EXERCISE OBJECTIVE —
Your copy of the data should match it exactly, except that the pictures are gone.

============

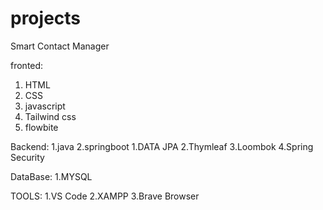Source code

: # projects
Smart Contact Manager

fronted: 
  1. HTML
  2. CSS
  3. javascript
  4. Tailwind css
  5. flowbite
  
Backend:
  1.java
  2.springboot
      1.DATA JPA
      2.Thymleaf
      3.Loombok
      4.Spring Security

DataBase:
  1.MYSQL

TOOLS:
1.VS Code
2.XAMPP
3.Brave Browser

============

ANSWER TO THE EXERCISE —
Source code

: # projects
Smart Contact Manager

fronted: 
  1. HTML
  2. CSS
  3. javascript
  4. Tailwind css
  5. flowbite
  
Backend:
  1.java
  2.springboot
      1.DATA JPA
      2.Thymleaf
      3.Loombok
      4.Spring Security

DataBase:
  1.MYSQL

TOOLS:
1.VS Code
2.XAMPP
3.Brave Browser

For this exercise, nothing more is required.